The task:
Every line of the entries that holds the word "channels" is to be copied.

===============

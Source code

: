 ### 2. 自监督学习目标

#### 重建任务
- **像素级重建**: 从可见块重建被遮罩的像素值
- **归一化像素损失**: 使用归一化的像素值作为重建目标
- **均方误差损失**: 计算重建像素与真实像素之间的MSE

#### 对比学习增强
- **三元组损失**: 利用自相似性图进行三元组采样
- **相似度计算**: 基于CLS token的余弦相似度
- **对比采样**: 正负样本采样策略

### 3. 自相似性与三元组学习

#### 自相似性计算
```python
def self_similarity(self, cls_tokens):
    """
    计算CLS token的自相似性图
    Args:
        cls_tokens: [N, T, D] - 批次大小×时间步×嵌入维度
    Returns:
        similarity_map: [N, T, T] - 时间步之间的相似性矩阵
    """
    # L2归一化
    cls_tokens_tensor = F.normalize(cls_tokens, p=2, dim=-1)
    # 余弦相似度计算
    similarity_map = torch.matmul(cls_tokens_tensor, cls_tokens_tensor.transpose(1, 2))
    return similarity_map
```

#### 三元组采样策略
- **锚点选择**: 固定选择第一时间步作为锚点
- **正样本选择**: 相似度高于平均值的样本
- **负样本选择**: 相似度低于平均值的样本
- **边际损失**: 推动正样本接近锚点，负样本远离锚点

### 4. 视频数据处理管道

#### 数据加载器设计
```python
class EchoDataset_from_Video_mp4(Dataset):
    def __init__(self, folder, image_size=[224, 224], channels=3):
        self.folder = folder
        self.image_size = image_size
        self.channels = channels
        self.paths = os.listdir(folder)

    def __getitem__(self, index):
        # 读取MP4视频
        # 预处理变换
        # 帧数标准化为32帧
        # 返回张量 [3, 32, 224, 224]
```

===============

Task output:
    def __init__(self, folder, image_size=[224, 224], channels=3):
        self.channels = channels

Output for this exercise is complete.